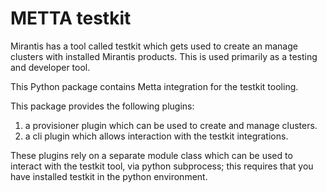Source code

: # METTA testkit

Mirantis has a tool called testkit which gets used to create an manage clusters
with installed Mirantis products.  This is used primarily as a testing and
developer tool.

This Python package contains Metta integration for the testkit tooling.

This package provides the following plugins:

1. a provisioner plugin which can be used to create and manage clusters.
2. a cli plugin which allows interaction with the testkit integrations.

These plugins rely on a separate module class which can be used to interact
with the testkit tool, via python subprocess; this requires that you have
installed testkit in the python environment.
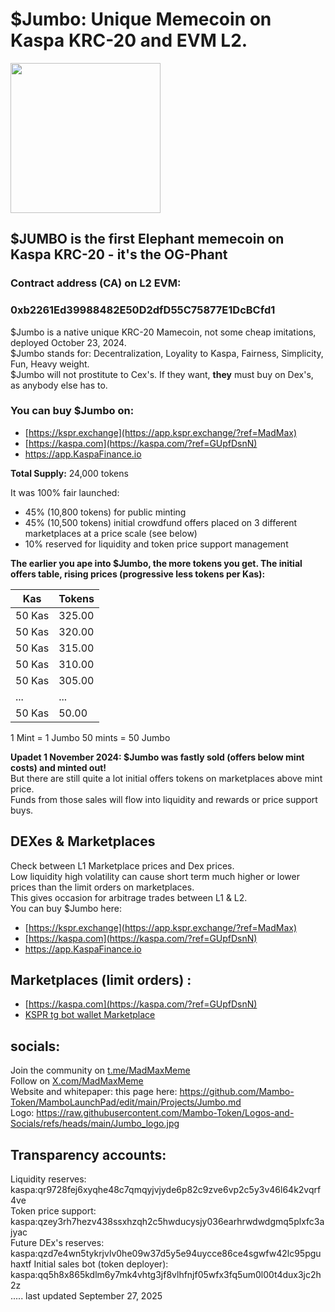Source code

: # $Jumbo: Unique Memecoin on Kaspa KRC-20 and EVM L2.

<img src="https://raw.githubusercontent.com/Mambo-Token/Logos-and-Socials/refs/heads/main/Jumbo_logo.jpg" width="240" height="240">

## $JUMBO is the first Elephant memecoin on Kaspa KRC-20 - it's the OG-Phant

### Contract address (CA) on L2 EVM:
### 0xb2261Ed39988482E50D2dfD55C75877E1DcBCfd1

$Jumbo is a native unique KRC-20 Mamecoin, not some cheap imitations, deployed October 23, 2024.  
$Jumbo stands for: Decentralization, Loyality to Kaspa, Fairness, Simplicity, Fun, Heavy weight.   
$Jumbo will not prostitute to Cex's. If they want, **they** must buy on Dex's, as anybody else has to.   


### You can buy $Jumbo on: 
- [https://kspr.exchange](https://app.kspr.exchange/?ref=MadMax)   
-  [https://kaspa.com](https://kaspa.com/?ref=GUpfDsnN)
-  https://app.KaspaFinance.io

**Total Supply:** 24,000 tokens

It was 100% fair launched:

- 45% (10,800 tokens) for public minting
- 45% (10,500 tokens) initial crowdfund offers placed on 3 different marketplaces at a price scale (see below)
- 10% reserved for liquidity and token price support management

**The earlier you ape into $Jumbo, the more tokens you get. 
The initial offers table, rising prices (progressive less tokens per Kas):**  

| Kas    | Tokens  |
|--------|---------|
| 50 Kas | 325.00  |
| 50 Kas | 320.00  |
| 50 Kas | 315.00  |
| 50 Kas | 310.00  |
| 50 Kas | 305.00  |
| ...    | ...     |
| 50 Kas | 50.00   |

1 Mint = 1 Jumbo
50 mints = 50 Jumbo

**Upadet 1 November 2024: $Jumbo was fastly sold (offers below mint costs) and minted out!**  
But there are still quite a lot initial offers tokens on marketplaces above mint price.  
Funds from those sales will flow into liquidity and rewards or price support buys.  

## DEXes & Marketplaces  
Check between L1 Marketplace prices and Dex prices.  
Low liquidity high volatility can cause short term much higher or lower prices than the limit orders on marketplaces.  
This gives occasion for arbitrage trades between L1 & L2.  
You can buy $Jumbo here: 
- [https://kspr.exchange](https://app.kspr.exchange/?ref=MadMax)   
-  [https://kaspa.com](https://kaspa.com/?ref=GUpfDsnN)
-  https://app.KaspaFinance.io  

## Marketplaces (limit orders) :  
- [https://kaspa.com](https://kaspa.com/?ref=GUpfDsnN)  
- [KSPR tg bot wallet Marketplace](https://t.me/kspr_home_bot?start=PS8u4w)  

## socials:  

Join the community on [t.me/MadMaxMeme](https://t.me/MadMaxMeme)   
Follow on [X.com/MadMaxMeme](https://x.com/MadMaxMeme)  
Website and whitepaper: this page here: 
https://github.com/Mambo-Token/MamboLaunchPad/edit/main/Projects/Jumbo.md  
Logo: https://raw.githubusercontent.com/Mambo-Token/Logos-and-Socials/refs/heads/main/Jumbo_logo.jpg  

## Transparency accounts:  
Liquidity reserves: kaspa:qr9728fej6xyqhe48c7qmqyjvjyde6p82c9zve6vp2c5y3v46l64k2vqrf4ve  
Token price support: kaspa:qzey3rh7hezv438ssxhzqh2c5hwducysjy036earhrwdwdgmq5plxfc3ajyac  
Future DEx's reserves: kaspa:qzd7e4wn5tykrjvlv0he09w37d5y5e94uycce86ce4sgwfw42lc95pguhaxtf
Initial sales bot (token deployer): kaspa:qq5h8x865kdlm6y7mk4vhtg3jf8vlhfnjf05wfx3fq5um0l00t4dux3jc2h2z  
.....
last updated September 27, 2025
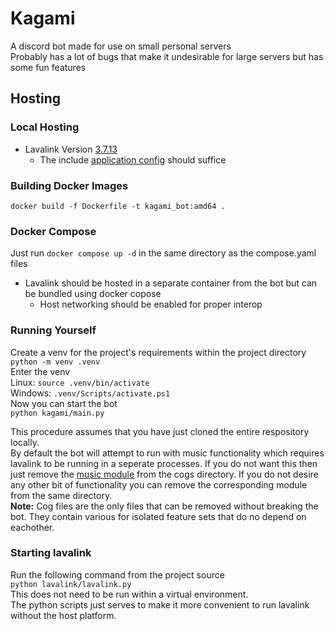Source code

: # Kagami
A discord bot made for use on small personal servers \
Probably has a lot of bugs that make it undesirable for large servers but has some fun features
## Hosting
### Local Hosting
- Lavalink Version [3.7.13](https://github.com/lavalink-devs/Lavalink/releases/tag/3.7.11)
  - The include [application config](./lavalink/application.yml) should suffice
### Building Docker Images
`docker build -f Dockerfile -t kagami_bot:amd64 .`

### Docker Compose

Just run `docker compose up -d` in the same directory as the compose.yaml files
- Lavalink should be hosted in a separate container from the bot but can be bundled using docker copose
  - Host networking should be enabled for proper interop
  

### Running Yourself
Create a venv for the project's requirements within the project directory \
`python -m venv .venv` \
Enter the venv \
Linux: `source .venv/bin/activate` \
Windows: `.venv/Scripts/activate.ps1` \
Now you can start the bot \
`python kagami/main.py`

This procedure assumes that you have just cloned the entire respository locally. \
By default the bot will attempt to run with music functionality which requires lavalink to be running in a seperate processes. If you do not want this then just remove the [music module](./kagami/cogs/depr_music.py) from the cogs directory. If you do not desire any other bit of functionality you can remove the corresponding module from the same directory. \
**Note:** Cog files are the only files that can be removed without breaking the bot. They contain various for isolated feature sets that do no depend on eachother.

### Starting lavalink
Run the following command from the project source \
`python lavalink/lavalink.py` \
This does not need to be run within a virtual environment. \
The python scripts just serves to make it more convenient to run lavalink without the host platform.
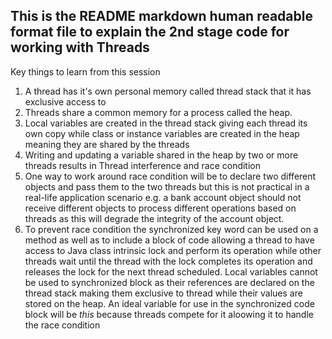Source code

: ## This is the README markdown human readable format file to explain the 2nd stage code for working with Threads

Key things to learn from this session
1. A thread has it's own personal memory called thread stack that it has exclusive access to
2. Threads share a common memory for a process called the heap.
3. Local variables are created in the thread stack giving each thread its own copy while class 
or instance variables are created in the heap meaning they are shared by the threads
4. Writing and updating a variable shared in the heap by two or more threads results in Thread interference
and race condition
5. One way to work around race condition will be to declare two different objects and pass them to the two threads
but this is not practical in a real-life application scenario e.g. a bank account object should not receive different
objects to process different operations based on threads as this will degrade the integrity of the account object.
6. To prevent race condition the synchronized key word can be used on a method as well as to include a block of code
allowing a thread to have access to Java class intrinsic lock and perform its operation while other threads wait until
the thread with the lock completes its operation and releases the lock for the next thread scheduled. Local variables 
cannot be used to synchronized block as their references are declared on the thread stack making them exclusive to thread
while their values are stored on the heap. An ideal variable for use in the synchronized code block will be *this* because
threads compete for it aloowing it to handle the race condition


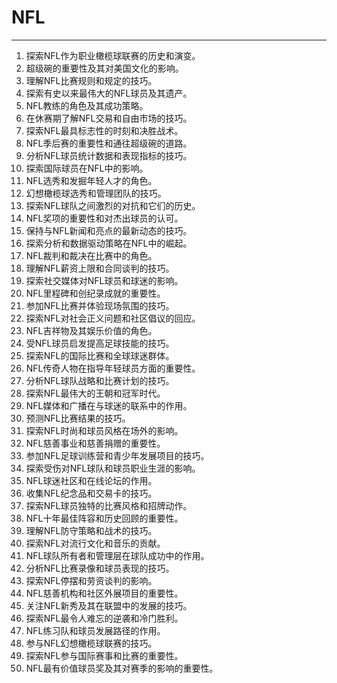 # NFL

---

1. 探索NFL作为职业橄榄球联赛的历史和演变。
2. 超级碗的重要性及其对美国文化的影响。
3. 理解NFL比赛规则和规定的技巧。
4. 探索有史以来最伟大的NFL球员及其遗产。
5. NFL教练的角色及其成功策略。
6. 在休赛期了解NFL交易和自由市场的技巧。
7. 探索NFL最具标志性的时刻和决胜战术。
8. NFL季后赛的重要性和通往超级碗的道路。
9. 分析NFL球员统计数据和表现指标的技巧。
10. 探索国际球员在NFL中的影响。
11. NFL选秀和发掘年轻人才的角色。
12. 幻想橄榄球选秀和管理团队的技巧。
13. 探索NFL球队之间激烈的对抗和它们的历史。
14. NFL奖项的重要性和对杰出球员的认可。
15. 保持与NFL新闻和亮点的最新动态的技巧。
16. 探索分析和数据驱动策略在NFL中的崛起。
17. NFL裁判和裁决在比赛中的角色。
18. 理解NFL薪资上限和合同谈判的技巧。
19. 探索社交媒体对NFL球员和球迷的影响。
20. NFL里程碑和创纪录成就的重要性。
21. 参加NFL比赛并体验现场氛围的技巧。
22. 探索NFL对社会正义问题和社区倡议的回应。
23. NFL吉祥物及其娱乐价值的角色。
24. 受NFL球员启发提高足球技能的技巧。
25. 探索NFL的国际比赛和全球球迷群体。
26. NFL传奇人物在指导年轻球员方面的重要性。
27. 分析NFL球队战略和比赛计划的技巧。
28. 探索NFL最伟大的王朝和冠军时代。
29. NFL媒体和广播在与球迷的联系中的作用。
30. 预测NFL比赛结果的技巧。
31. 探索NFL时尚和球员风格在场外的影响。
32. NFL慈善事业和慈善捐赠的重要性。
33. 参加NFL足球训练营和青少年发展项目的技巧。
34. 探索受伤对NFL球队和球员职业生涯的影响。
35. NFL球迷社区和在线论坛的作用。
36. 收集NFL纪念品和交易卡的技巧。
37. 探索NFL球员独特的比赛风格和招牌动作。
38. NFL十年最佳阵容和历史回顾的重要性。
39. 理解NFL防守策略和战术的技巧。
40. 探索NFL对流行文化和音乐的贡献。
41. NFL球队所有者和管理层在球队成功中的作用。
42. 分析NFL比赛录像和球员表现的技巧。
43. 探索NFL停摆和劳资谈判的影响。
44. NFL慈善机构和社区外展项目的重要性。
45. 关注NFL新秀及其在联盟中的发展的技巧。
46. 探索NFL最令人难忘的逆袭和冷门胜利。
47. NFL练习队和球员发展路径的作用。
48. 参与NFL幻想橄榄球联赛的技巧。
49. 探索NFL参与国际赛事和比赛的重要性。
50. NFL最有价值球员奖及其对赛季的影响的重要性。

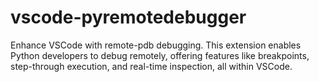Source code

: # vscode-pyremotedebugger
Enhance VSCode with remote-pdb debugging. This extension enables Python developers to debug remotely, offering features like breakpoints, step-through execution, and real-time inspection, all within VSCode.
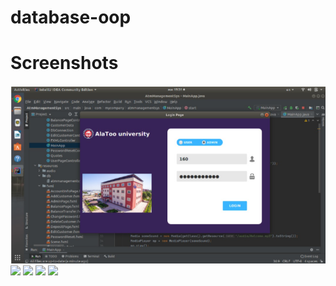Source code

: # database-oop
# Screenshots
![](screenshot/oop%201.png)
![](screenshot/opp2.png)
![](screenshot/opp3.png)
![](screenshot/opp4.png)
![](screenshot/opp5.png)
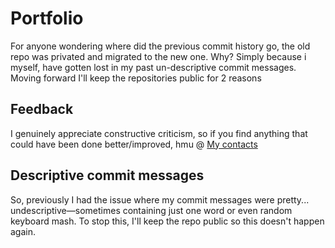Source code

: # Portfolio

For anyone wondering where did the previous commit history go, the old repo was privated and migrated to the new one. Why? Simply because i myself, have gotten lost in my past un-descriptive commit messages. Moving forward I'll keep the repositories public for 2 reasons
## Feedback  
I genuinely appreciate constructive criticism, so if you find anything that could have been done better/improved, hmu @ [My contacts](https://contact.mero.lol)

## Descriptive commit messages  
So, previously I had the issue where my commit messages were pretty... undescriptive—sometimes containing just one word or even random keyboard mash. To stop this, I'll keep the repo public so this doesn't happen again.



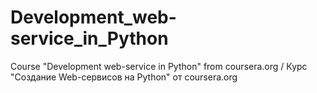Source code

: # Development_web-service_in_Python
Course "Development web-service in Python" from coursera.org / Курс "Создание Web-сервисов на Python" от coursera.org
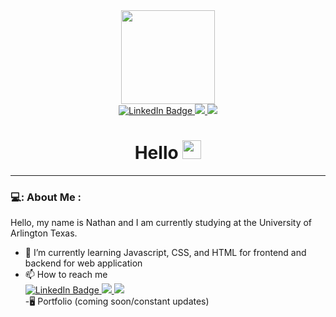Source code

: <div id="header" align="center">
  <img src="https://media.giphy.com/media/ZDTbix65Me1YDNLDF3/giphy.gif" width="150"/>
    <div id="badges" align="center">
    <a href="https://www.linkedin.com/in/nathan-chugito-uta/">
      <img src="https://img.shields.io/badge/LinkedIn-blue?style=for-the-badge&logo=linkedin&logoColor=white" alt="LinkedIn Badge"/>
    </a>
    <a href="your-youtube-URL">
      <img src="https://img.shields.io/badge/Gmail-D14836?style=for-the-badge&logo=gmail&logoColor=white"/>
    </a>
    <a href="your-twitter-URL">
      <img src="https://img.shields.io/badge/Instagram-E4405F?style=for-the-badge&logo=instagram&logoColor=white"/>
    </a>
    <h1>
      Hello 
      <img src="https://media.giphy.com/media/hvRJCLFzcasrR4ia7z/giphy.gif" width="30px"/>
    </h1>
  </div>
</div>


---

### 💻: About Me :
Hello, my name is Nathan and I am currently studying at the University of Arlington Texas. 
- 🌱 I’m currently learning Javascript, CSS, and HTML for frontend and backend for web application
- 📫 How to reach me <div id="badges"><a href="https://www.linkedin.com/in/nathan-chugito-uta/">
      <img src="https://img.shields.io/badge/LinkedIn-blue?style=for-the-badge&logo=linkedin&logoColor=white" alt="LinkedIn Badge"/>
    </a>
    <a href="">
      <img src="https://img.shields.io/badge/Gmail-D14836?style=for-the-badge&logo=gmail&logoColor=white"/>
    </a>
    <a href="https://www.instagram.com/nennechu1/">
      <img src="https://img.shields.io/badge/Instagram-E4405F?style=for-the-badge&logo=instagram&logoColor=white"/>
    </a></div>
-🖥️ Portfolio (coming soon/constant updates)

<!---
Nennechu/Nennechu is a ✨ special ✨ repository because its `README.md` (this file) appears on your GitHub profile.
You can click the Preview link to take a look at your changes.
--->
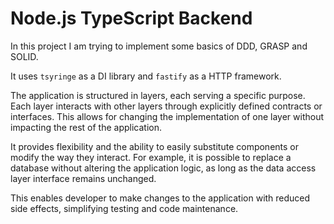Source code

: # Node.js TypeScript Backend

In this project I am trying to implement some basics of DDD, GRASP and SOLID.

It uses `tsyringe` as a DI library and `fastify` as a HTTP framework.

The application is structured in layers, each serving a specific purpose. Each layer interacts with other layers through explicitly defined contracts or interfaces. This allows for changing the implementation of one layer without impacting the rest of the application.

It provides flexibility and the ability to easily substitute components or modify the way they interact. For example, it is possible to replace a database without altering the application logic, as long as the data access layer interface remains unchanged.

This enables developer to make changes to the application with reduced side effects, simplifying testing and code maintenance.
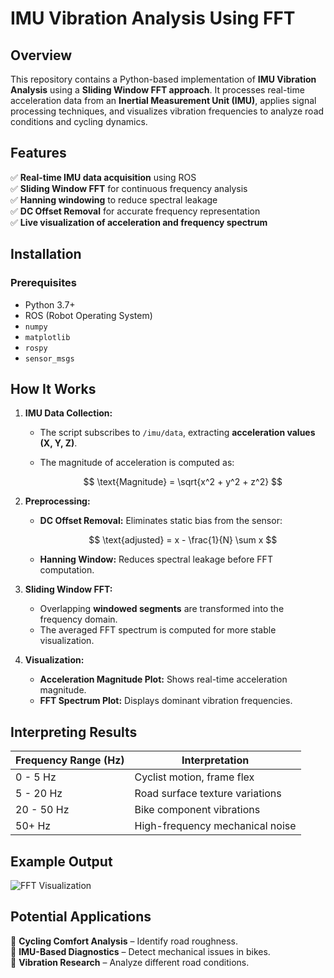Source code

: # IMU Vibration Analysis Using FFT

## Overview
This repository contains a Python-based implementation of **IMU Vibration Analysis** using a **Sliding Window FFT approach**. It processes real-time acceleration data from an **Inertial Measurement Unit (IMU)**, applies signal processing techniques, and visualizes vibration frequencies to analyze road conditions and cycling dynamics.


## Features
✅ **Real-time IMU data acquisition** using ROS  
✅ **Sliding Window FFT** for continuous frequency analysis  
✅ **Hanning windowing** to reduce spectral leakage  
✅ **DC Offset Removal** for accurate frequency representation  
✅ **Live visualization of acceleration and frequency spectrum**  

## Installation
### **Prerequisites**
- Python 3.7+
- ROS (Robot Operating System)
- `numpy`
- `matplotlib`
- `rospy`
- `sensor_msgs`

## How It Works
1. **IMU Data Collection:**
   - The script subscribes to `/imu/data`, extracting **acceleration values (X, Y, Z)**.
   - The magnitude of acceleration is computed as:
     
     $$ \text{Magnitude} = \sqrt{x^2 + y^2 + z^2} $$

2. **Preprocessing:**
   - **DC Offset Removal:** Eliminates static bias from the sensor:
     
     $$ \text{adjusted} = x - \frac{1}{N} \sum x $$
   
   - **Hanning Window:** Reduces spectral leakage before FFT computation.

3. **Sliding Window FFT:**
   - Overlapping **windowed segments** are transformed into the frequency domain.
   - The averaged FFT spectrum is computed for more stable visualization.

4. **Visualization:**
   - **Acceleration Magnitude Plot:** Shows real-time acceleration magnitude.
   - **FFT Spectrum Plot:** Displays dominant vibration frequencies.

## Interpreting Results
| **Frequency Range (Hz)** | **Interpretation** |
|-----------------|------------------------------------|
| 0 - 5 Hz       | Cyclist motion, frame flex        |
| 5 - 20 Hz      | Road surface texture variations   |
| 20 - 50 Hz     | Bike component vibrations         |
| 50+ Hz         | High-frequency mechanical noise   |

## Example Output
![FFT Visualization](example_fft.png)

## Potential Applications
🚴 **Cycling Comfort Analysis** – Identify road roughness.  
📡 **IMU-Based Diagnostics** – Detect mechanical issues in bikes.  
🔬 **Vibration Research** – Analyze different road conditions.  

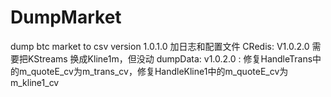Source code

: # DumpMarket
dump btc market to csv
version 1.0.1.0 加日志和配置文件
CRedis:
V1.0.2.0 需要把KStreams 换成Kline1m，但没动
dumpData:
v1.0.2.0 : 修复HandleTrans中的m_quoteE_cv为m_trans_cv，修复HandleKline1中的m_quoteE_cv为m_kline1_cv
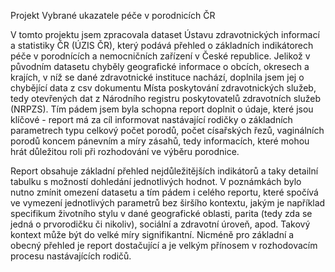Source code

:Projekt Vybrané ukazatele péče v porodnicích ČR

V tomto projektu jsem zpracovala dataset Ústavu zdravotnických informací a statistiky ČR (ÚZIS ČR), který podává přehled o základních indikátorech péče v porodnících a nemocničních zařízení v České republice. Jelikož v původním datasetu chyběly geografické informace o obcích, okresech a krajích, v níž se dané zdravotnické instituce nachází, doplnila jsem jej o chybějící data z csv dokumentu Místa poskytování zdravotnických služeb, tedy otevřených dat z Národního registru poskytovatelů zdravotních služeb (NRPZS). Tím pádem jsem byla schopna report doplnit o údaje, které jsou klíčové - report má za cíl informovat nastávající rodičky o základních parametrech typu celkový počet porodů, počet císařských řezů, vaginálních porodů koncem pánevním a míry zásahů, tedy informacích, které mohou hrát důležitou roli při rozhodování ve výběru porodnice. 

Report obsahuje základní přehled nejdůležitějších indikátorů a taky detailní tabulku s možností dohledání jednotlivých hodnot. V poznámkách bylo nutno zmínit omezení datasetu a tím pádem i celého reportu, které spočívá ve vymezení jednotlivých parametrů bez širšího kontextu, jakým je například specifikum životního stylu v dané geografické oblasti, parita (tedy zda se jedná o prvorodičku či nikoliv), sociální a zdravotní úroveň, apod. Takový kontext může být do velké míry signifikantní. Nicméně pro základní a obecný přehled je report dostačující a je velkým přínosem v rozhodovacím procesu nastávajících rodičů.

════════

> AIM OF THE EXERCISE: Nothing but the lines above, starting at the line that contains "The python scripts" and ending at the line that contains "11. NFL选秀和发掘年轻人才的角色。", should be given again, exactly and without the pictures.

> OUTPUT FOR THIS EXERCISE:
The python scripts just serves to make it more convenient to run lavalink without the host platform.
Source code

: ## This is the README markdown human readable format file to explain the 2nd stage code for working with Threads

Key things to learn from this session
1. A thread has it's own personal memory called thread stack that it has exclusive access to
2. Threads share a common memory for a process called the heap.
3. Local variables are created in the thread stack giving each thread its own copy while class 
or instance variables are created in the heap meaning they are shared by the threads
4. Writing and updating a variable shared in the heap by two or more threads results in Thread interference
and race condition
5. One way to work around race condition will be to declare two different objects and pass them to the two threads
but this is not practical in a real-life application scenario e.g. a bank account object should not receive different
objects to process different operations based on threads as this will degrade the integrity of the account object.
6. To prevent race condition the synchronized key word can be used on a method as well as to include a block of code
allowing a thread to have access to Java class intrinsic lock and perform its operation while other threads wait until
the thread with the lock completes its operation and releases the lock for the next thread scheduled. Local variables 
cannot be used to synchronized block as their references are declared on the thread stack making them exclusive to thread
while their values are stored on the heap. An ideal variable for use in the synchronized code block will be *this* because
threads compete for it aloowing it to handle the race condition


 # NFL

---

1. 探索NFL作为职业橄榄球联赛的历史和演变。
2. 超级碗的重要性及其对美国文化的影响。
3. 理解NFL比赛规则和规定的技巧。
4. 探索有史以来最伟大的NFL球员及其遗产。
5. NFL教练的角色及其成功策略。
6. 在休赛期了解NFL交易和自由市场的技巧。
7. 探索NFL最具标志性的时刻和决胜战术。
8. NFL季后赛的重要性和通往超级碗的道路。
9. 分析NFL球员统计数据和表现指标的技巧。
10. 探索国际球员在NFL中的影响。
11. NFL选秀和发掘年轻人才的角色。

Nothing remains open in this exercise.